**DIRECTIONS:** Copy out every entry, keeping each character the same.

(Stored data entries)
============

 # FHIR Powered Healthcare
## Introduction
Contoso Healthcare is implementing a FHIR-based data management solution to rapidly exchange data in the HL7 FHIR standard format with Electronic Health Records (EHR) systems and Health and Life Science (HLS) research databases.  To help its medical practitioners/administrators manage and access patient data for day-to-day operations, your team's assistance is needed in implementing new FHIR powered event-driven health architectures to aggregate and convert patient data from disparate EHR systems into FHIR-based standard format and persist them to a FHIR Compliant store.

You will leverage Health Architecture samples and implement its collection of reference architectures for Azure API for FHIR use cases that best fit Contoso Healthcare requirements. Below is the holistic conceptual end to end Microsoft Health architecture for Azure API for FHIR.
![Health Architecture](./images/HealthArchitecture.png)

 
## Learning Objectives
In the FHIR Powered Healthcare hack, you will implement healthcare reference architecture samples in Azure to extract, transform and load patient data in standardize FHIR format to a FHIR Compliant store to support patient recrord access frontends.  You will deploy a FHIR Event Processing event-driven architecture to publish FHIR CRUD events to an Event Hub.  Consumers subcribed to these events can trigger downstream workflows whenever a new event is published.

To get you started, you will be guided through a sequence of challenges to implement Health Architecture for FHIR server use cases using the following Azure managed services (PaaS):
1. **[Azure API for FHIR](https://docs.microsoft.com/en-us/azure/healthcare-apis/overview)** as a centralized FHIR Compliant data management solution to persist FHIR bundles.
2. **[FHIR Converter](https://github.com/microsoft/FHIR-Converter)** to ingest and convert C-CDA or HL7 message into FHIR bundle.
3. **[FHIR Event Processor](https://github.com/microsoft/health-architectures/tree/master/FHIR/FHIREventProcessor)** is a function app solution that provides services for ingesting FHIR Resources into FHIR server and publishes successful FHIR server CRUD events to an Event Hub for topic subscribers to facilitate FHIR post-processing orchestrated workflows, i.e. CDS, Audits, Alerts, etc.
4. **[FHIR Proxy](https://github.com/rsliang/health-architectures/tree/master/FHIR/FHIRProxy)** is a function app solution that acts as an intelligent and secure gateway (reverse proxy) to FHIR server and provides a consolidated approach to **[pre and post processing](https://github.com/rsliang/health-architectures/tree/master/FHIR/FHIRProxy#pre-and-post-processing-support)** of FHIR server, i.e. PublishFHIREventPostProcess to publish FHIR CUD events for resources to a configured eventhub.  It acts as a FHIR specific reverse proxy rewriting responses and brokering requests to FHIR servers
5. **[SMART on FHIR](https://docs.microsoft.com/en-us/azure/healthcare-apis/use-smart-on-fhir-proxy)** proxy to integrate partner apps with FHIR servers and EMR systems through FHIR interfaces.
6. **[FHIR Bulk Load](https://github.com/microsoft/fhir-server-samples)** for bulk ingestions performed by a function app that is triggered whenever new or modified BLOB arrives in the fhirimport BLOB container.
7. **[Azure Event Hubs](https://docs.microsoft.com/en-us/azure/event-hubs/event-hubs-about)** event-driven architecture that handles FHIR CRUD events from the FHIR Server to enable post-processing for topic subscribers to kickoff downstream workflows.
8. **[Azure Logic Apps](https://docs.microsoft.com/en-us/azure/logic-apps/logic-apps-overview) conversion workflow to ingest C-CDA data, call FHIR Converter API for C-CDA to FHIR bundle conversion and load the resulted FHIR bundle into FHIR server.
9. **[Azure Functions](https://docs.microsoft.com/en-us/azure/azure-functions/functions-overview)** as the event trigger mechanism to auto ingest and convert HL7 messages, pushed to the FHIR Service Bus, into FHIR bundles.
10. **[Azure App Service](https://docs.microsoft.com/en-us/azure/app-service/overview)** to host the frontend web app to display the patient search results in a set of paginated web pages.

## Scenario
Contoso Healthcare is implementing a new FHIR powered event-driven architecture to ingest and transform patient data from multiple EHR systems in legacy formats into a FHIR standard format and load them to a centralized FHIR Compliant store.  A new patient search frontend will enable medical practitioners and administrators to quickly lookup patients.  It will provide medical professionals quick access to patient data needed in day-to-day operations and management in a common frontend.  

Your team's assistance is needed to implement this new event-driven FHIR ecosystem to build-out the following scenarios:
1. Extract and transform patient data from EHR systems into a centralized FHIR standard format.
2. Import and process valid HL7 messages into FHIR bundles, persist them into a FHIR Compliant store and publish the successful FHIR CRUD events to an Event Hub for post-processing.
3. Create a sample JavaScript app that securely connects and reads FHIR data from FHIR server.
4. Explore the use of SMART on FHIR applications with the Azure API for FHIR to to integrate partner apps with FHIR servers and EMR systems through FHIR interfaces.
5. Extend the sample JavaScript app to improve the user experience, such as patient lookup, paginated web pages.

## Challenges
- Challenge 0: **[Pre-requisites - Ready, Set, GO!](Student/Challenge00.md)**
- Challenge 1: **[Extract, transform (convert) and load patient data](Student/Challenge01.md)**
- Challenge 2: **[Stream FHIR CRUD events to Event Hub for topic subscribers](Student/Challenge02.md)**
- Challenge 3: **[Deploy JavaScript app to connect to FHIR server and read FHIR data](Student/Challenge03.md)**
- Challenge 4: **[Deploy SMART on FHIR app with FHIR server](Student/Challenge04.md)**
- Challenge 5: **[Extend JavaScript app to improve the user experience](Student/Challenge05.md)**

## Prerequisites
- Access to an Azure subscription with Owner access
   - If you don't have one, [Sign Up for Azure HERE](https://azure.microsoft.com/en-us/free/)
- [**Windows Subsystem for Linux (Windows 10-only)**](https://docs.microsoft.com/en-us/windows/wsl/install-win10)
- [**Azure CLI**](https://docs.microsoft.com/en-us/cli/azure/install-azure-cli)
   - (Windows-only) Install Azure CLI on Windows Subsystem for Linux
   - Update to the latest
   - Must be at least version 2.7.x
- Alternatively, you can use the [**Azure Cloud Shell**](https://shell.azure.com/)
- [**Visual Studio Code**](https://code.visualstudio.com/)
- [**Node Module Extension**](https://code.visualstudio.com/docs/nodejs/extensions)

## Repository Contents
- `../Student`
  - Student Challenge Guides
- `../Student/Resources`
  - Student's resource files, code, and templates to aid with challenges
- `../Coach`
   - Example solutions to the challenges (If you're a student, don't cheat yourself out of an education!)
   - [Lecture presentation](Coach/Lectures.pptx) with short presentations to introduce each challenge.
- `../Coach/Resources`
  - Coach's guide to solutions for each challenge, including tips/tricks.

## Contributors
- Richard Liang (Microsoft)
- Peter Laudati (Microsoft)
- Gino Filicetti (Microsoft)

============

**EXPECTED ANSWER:**
 # FHIR Powered Healthcare
## Introduction
Contoso Healthcare is implementing a FHIR-based data management solution to rapidly exchange data in the HL7 FHIR standard format with Electronic Health Records (EHR) systems and Health and Life Science (HLS) research databases.  To help its medical practitioners/administrators manage and access patient data for day-to-day operations, your team's assistance is needed in implementing new FHIR powered event-driven health architectures to aggregate and convert patient data from disparate EHR systems into FHIR-based standard format and persist them to a FHIR Compliant store.

You will leverage Health Architecture samples and implement its collection of reference architectures for Azure API for FHIR use cases that best fit Contoso Healthcare requirements. Below is the holistic conceptual end to end Microsoft Health architecture for Azure API for FHIR.
![Health Architecture](./images/HealthArchitecture.png)

 
## Learning Objectives
In the FHIR Powered Healthcare hack, you will implement healthcare reference architecture samples in Azure to extract, transform and load patient data in standardize FHIR format to a FHIR Compliant store to support patient recrord access frontends.  You will deploy a FHIR Event Processing event-driven architecture to publish FHIR CRUD events to an Event Hub.  Consumers subcribed to these events can trigger downstream workflows whenever a new event is published.

To get you started, you will be guided through a sequence of challenges to implement Health Architecture for FHIR server use cases using the following Azure managed services (PaaS):
1. **[Azure API for FHIR](https://docs.microsoft.com/en-us/azure/healthcare-apis/overview)** as a centralized FHIR Compliant data management solution to persist FHIR bundles.
2. **[FHIR Converter](https://github.com/microsoft/FHIR-Converter)** to ingest and convert C-CDA or HL7 message into FHIR bundle.
3. **[FHIR Event Processor](https://github.com/microsoft/health-architectures/tree/master/FHIR/FHIREventProcessor)** is a function app solution that provides services for ingesting FHIR Resources into FHIR server and publishes successful FHIR server CRUD events to an Event Hub for topic subscribers to facilitate FHIR post-processing orchestrated workflows, i.e. CDS, Audits, Alerts, etc.
4. **[FHIR Proxy](https://github.com/rsliang/health-architectures/tree/master/FHIR/FHIRProxy)** is a function app solution that acts as an intelligent and secure gateway (reverse proxy) to FHIR server and provides a consolidated approach to **[pre and post processing](https://github.com/rsliang/health-architectures/tree/master/FHIR/FHIRProxy#pre-and-post-processing-support)** of FHIR server, i.e. PublishFHIREventPostProcess to publish FHIR CUD events for resources to a configured eventhub.  It acts as a FHIR specific reverse proxy rewriting responses and brokering requests to FHIR servers
5. **[SMART on FHIR](https://docs.microsoft.com/en-us/azure/healthcare-apis/use-smart-on-fhir-proxy)** proxy to integrate partner apps with FHIR servers and EMR systems through FHIR interfaces.
6. **[FHIR Bulk Load](https://github.com/microsoft/fhir-server-samples)** for bulk ingestions performed by a function app that is triggered whenever new or modified BLOB arrives in the fhirimport BLOB container.
7. **[Azure Event Hubs](https://docs.microsoft.com/en-us/azure/event-hubs/event-hubs-about)** event-driven architecture that handles FHIR CRUD events from the FHIR Server to enable post-processing for topic subscribers to kickoff downstream workflows.
8. **[Azure Logic Apps](https://docs.microsoft.com/en-us/azure/logic-apps/logic-apps-overview) conversion workflow to ingest C-CDA data, call FHIR Converter API for C-CDA to FHIR bundle conversion and load the resulted FHIR bundle into FHIR server.
9. **[Azure Functions](https://docs.microsoft.com/en-us/azure/azure-functions/functions-overview)** as the event trigger mechanism to auto ingest and convert HL7 messages, pushed to the FHIR Service Bus, into FHIR bundles.
10. **[Azure App Service](https://docs.microsoft.com/en-us/azure/app-service/overview)** to host the frontend web app to display the patient search results in a set of paginated web pages.

## Scenario
Contoso Healthcare is implementing a new FHIR powered event-driven architecture to ingest and transform patient data from multiple EHR systems in legacy formats into a FHIR standard format and load them to a centralized FHIR Compliant store.  A new patient search frontend will enable medical practitioners and administrators to quickly lookup patients.  It will provide medical professionals quick access to patient data needed in day-to-day operations and management in a common frontend.  

Your team's assistance is needed to implement this new event-driven FHIR ecosystem to build-out the following scenarios:
1. Extract and transform patient data from EHR systems into a centralized FHIR standard format.
2. Import and process valid HL7 messages into FHIR bundles, persist them into a FHIR Compliant store and publish the successful FHIR CRUD events to an Event Hub for post-processing.
3. Create a sample JavaScript app that securely connects and reads FHIR data from FHIR server.
4. Explore the use of SMART on FHIR applications with the Azure API for FHIR to to integrate partner apps with FHIR servers and EMR systems through FHIR interfaces.
5. Extend the sample JavaScript app to improve the user experience, such as patient lookup, paginated web pages.

## Challenges
- Challenge 0: **[Pre-requisites - Ready, Set, GO!](Student/Challenge00.md)**
- Challenge 1: **[Extract, transform (convert) and load patient data](Student/Challenge01.md)**
- Challenge 2: **[Stream FHIR CRUD events to Event Hub for topic subscribers](Student/Challenge02.md)**
- Challenge 3: **[Deploy JavaScript app to connect to FHIR server and read FHIR data](Student/Challenge03.md)**
- Challenge 4: **[Deploy SMART on FHIR app with FHIR server](Student/Challenge04.md)**
- Challenge 5: **[Extend JavaScript app to improve the user experience](Student/Challenge05.md)**

## Prerequisites
- Access to an Azure subscription with Owner access
   - If you don't have one, [Sign Up for Azure HERE](https://azure.microsoft.com/en-us/free/)
- [**Windows Subsystem for Linux (Windows 10-only)**](https://docs.microsoft.com/en-us/windows/wsl/install-win10)
- [**Azure CLI**](https://docs.microsoft.com/en-us/cli/azure/install-azure-cli)
   - (Windows-only) Install Azure CLI on Windows Subsystem for Linux
   - Update to the latest
   - Must be at least version 2.7.x
- Alternatively, you can use the [**Azure Cloud Shell**](https://shell.azure.com/)
- [**Visual Studio Code**](https://code.visualstudio.com/)
- [**Node Module Extension**](https://code.visualstudio.com/docs/nodejs/extensions)

## Repository Contents
- `../Student`
  - Student Challenge Guides
- `../Student/Resources`
  - Student's resource files, code, and templates to aid with challenges
- `../Coach`
   - Example solutions to the challenges (If you're a student, don't cheat yourself out of an education!)
   - [Lecture presentation](Coach/Lectures.pptx) with short presentations to introduce each challenge.
- `../Coach/Resources`
  - Coach's guide to solutions for each challenge, including tips/tricks.

## Contributors
- Richard Liang (Microsoft)
- Peter Laudati (Microsoft)
- Gino Filicetti (Microsoft)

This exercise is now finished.